Mer, 17/09/2014 - 01:49

Nazioni Unite – AFP. Martedì un inviato ha riportato che le Nazioni Unite hanno mediato un accordo israelo-palestinese sulle importazioni di materiali da costruzione a Gaza per garantire che non vengano dirottate da Hamas.

L’accordo sul controllo della fornitura di materiali “deve iniziare e proseguire senza indugio”, ha dichiarato Robert Serry, inviato Onu per il Medio Oriente.

L’accordo, annunciato da Serry in una riunione del Consiglio di Sicurezza delle Nazioni Unite, consentirebbe alle imprese private di muoversi a ricostruire Gaza dopo la recente guerra di 50 giorni che ha devastato l’enclave e ha lasciato più di 2.140 palestinesi morti.

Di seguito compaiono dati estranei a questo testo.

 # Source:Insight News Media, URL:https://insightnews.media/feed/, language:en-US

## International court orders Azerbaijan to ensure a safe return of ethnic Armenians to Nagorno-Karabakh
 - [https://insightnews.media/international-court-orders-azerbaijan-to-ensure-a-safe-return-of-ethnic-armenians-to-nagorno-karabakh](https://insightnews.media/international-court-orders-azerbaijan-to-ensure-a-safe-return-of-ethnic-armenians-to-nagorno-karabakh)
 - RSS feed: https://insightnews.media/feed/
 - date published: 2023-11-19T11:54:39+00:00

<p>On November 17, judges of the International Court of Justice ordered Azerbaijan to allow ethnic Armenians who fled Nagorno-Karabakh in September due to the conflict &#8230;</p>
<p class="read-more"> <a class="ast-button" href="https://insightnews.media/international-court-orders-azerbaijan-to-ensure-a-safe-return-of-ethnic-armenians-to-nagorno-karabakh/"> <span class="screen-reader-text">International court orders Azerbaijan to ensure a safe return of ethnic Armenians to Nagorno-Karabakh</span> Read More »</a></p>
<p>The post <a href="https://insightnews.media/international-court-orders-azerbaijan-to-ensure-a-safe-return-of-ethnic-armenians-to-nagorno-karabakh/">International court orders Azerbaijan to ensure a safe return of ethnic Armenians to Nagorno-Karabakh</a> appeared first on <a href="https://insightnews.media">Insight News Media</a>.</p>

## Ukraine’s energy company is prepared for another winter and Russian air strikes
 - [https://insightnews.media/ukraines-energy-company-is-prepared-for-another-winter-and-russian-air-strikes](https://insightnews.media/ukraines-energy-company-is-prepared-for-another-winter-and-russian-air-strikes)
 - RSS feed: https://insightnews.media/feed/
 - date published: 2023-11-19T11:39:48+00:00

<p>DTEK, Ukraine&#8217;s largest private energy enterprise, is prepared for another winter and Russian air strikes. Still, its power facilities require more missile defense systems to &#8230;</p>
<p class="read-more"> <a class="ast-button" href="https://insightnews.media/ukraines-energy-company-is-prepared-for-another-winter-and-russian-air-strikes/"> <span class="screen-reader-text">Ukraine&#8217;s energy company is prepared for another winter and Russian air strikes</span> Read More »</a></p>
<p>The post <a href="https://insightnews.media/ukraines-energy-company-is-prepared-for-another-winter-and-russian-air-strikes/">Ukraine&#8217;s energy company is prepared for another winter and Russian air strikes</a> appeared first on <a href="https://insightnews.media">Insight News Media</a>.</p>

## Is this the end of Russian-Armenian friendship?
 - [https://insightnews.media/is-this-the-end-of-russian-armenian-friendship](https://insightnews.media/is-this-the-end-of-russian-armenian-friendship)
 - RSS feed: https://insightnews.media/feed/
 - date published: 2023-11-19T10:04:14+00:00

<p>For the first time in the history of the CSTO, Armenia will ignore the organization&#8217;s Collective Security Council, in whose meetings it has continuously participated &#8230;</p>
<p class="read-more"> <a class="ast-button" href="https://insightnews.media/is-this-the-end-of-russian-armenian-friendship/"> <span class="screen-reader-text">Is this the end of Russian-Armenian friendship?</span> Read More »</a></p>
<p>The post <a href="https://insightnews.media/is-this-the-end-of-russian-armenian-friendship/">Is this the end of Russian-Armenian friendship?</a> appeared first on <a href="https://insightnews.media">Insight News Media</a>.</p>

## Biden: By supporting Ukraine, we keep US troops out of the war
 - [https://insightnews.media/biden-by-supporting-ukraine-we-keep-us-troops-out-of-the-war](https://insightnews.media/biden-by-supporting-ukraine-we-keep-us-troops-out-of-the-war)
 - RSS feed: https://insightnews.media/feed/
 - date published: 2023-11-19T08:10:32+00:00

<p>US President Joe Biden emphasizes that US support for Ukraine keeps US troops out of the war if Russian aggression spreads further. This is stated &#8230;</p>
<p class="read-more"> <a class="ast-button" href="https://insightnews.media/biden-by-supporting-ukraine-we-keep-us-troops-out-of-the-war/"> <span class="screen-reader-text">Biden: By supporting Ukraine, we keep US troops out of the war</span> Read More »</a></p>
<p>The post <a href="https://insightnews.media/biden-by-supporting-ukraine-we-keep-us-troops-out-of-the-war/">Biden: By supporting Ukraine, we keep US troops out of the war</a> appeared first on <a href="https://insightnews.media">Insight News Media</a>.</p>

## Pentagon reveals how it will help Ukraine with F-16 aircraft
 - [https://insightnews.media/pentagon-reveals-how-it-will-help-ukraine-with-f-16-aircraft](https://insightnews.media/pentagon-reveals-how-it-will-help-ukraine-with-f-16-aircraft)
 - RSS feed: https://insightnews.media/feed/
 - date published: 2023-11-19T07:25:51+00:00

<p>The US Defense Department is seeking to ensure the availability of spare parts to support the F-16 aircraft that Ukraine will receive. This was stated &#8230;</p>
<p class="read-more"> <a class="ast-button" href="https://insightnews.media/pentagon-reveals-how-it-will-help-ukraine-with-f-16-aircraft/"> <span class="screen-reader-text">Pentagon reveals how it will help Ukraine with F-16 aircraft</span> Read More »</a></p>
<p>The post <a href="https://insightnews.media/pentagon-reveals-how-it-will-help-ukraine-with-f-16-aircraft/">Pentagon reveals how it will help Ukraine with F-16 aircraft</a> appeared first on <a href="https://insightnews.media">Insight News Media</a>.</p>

Ciò risponde, attraverso la creazione di un meccanismo di monitoraggio delle Nazioni Unite delle importazioni, alle preoccupazioni di Israele che cemento e altri materiali possano essere usati per ricostruire i tunnel di Hamas.

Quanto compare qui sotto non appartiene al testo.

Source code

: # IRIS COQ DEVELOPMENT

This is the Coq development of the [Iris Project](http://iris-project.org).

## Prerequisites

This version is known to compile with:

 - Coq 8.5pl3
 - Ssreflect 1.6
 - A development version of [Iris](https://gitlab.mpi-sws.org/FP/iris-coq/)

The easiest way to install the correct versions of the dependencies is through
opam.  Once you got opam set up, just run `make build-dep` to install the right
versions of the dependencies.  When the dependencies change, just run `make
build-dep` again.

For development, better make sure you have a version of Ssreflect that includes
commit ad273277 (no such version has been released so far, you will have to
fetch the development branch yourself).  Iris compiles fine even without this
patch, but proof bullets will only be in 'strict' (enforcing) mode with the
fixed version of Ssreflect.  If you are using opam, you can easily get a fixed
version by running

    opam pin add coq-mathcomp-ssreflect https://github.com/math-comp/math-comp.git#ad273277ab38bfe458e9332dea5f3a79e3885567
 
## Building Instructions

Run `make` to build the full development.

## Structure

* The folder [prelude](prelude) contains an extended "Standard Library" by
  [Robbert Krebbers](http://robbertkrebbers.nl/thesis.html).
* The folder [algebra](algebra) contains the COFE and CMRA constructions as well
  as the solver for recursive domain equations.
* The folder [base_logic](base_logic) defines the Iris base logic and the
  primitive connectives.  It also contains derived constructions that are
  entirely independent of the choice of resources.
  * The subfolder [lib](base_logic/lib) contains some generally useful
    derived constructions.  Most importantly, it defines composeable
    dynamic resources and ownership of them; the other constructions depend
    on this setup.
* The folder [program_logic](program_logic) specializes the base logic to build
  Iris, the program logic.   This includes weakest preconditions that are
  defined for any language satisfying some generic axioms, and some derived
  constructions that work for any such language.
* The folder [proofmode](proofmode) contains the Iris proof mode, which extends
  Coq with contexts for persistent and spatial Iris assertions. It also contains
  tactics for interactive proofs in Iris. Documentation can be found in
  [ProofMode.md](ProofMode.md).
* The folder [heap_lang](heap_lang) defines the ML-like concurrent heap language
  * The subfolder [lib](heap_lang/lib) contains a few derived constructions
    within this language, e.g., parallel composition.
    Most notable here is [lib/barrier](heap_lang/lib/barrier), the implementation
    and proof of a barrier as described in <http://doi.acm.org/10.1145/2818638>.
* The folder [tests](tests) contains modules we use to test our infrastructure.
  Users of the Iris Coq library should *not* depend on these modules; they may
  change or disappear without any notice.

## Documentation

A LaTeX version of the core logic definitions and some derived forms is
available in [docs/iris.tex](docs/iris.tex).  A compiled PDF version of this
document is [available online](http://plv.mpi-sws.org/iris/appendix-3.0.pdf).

Serry ha descritto la distruzione a Gaza come “veramente scioccante”, con circa 18.000 case spianate o gravemente danneggiate, 65.000 palestinesi nei rifugi gestiti dell’ONU e altri 100.000 resi senzatetto.

Ha fatto appello per la riapertura dei valichi per consentire la consegna di materiali e ha sottolineato che l’azione rapida di ricostruzione fornirebbe un “segnale di speranza al popolo di Gaza.”

Il 12 ottobre l’Egitto ospiterà una conferenza dei donatori per la ricostruzione di Gaza sostenuta dalla Norvegia.

Serry ha avvertito: “La crisi di Gaza è tutt’altro che finita e la finestra di opportunità per soddisfare le esigenze critiche e stabilizzare la situazione è breve”.

L’inviato ha lanciato un appello per un’azione di “cambiamento radicale delle dinamiche a Gaza”, avvertendo che “se non lo facciamo, Gaza potrebbe implodere o, ancora una volta, esplodere. Se possibile, con un nuovo e ancor più devastante ciclo di violenza”.

Dopo settimane di negoziati mediati dall’Egitto, Israele e Hamas avevano deciso di fermare il fuoco a Gaza il 26 agosto, dopo 50 giorni del loro più mortale confronto in anni.

La ripresa dei colloqui indiretti è programmata per metà settembre per discutere le questioni a più lungo termine.

I diplomatici delle Nazioni Unite, tuttavia, sono preoccupati per l’impegno israeliano e palestinese nei colloqui di pace, con un membro del Consiglio di sicurezza che dichiara che le parti sembravano essere alla deriva verso una “pace fredda”.

Il consiglio non è stato in grado di accordarsi su un progetto di risoluzione per sostenere la tregua di Gaza.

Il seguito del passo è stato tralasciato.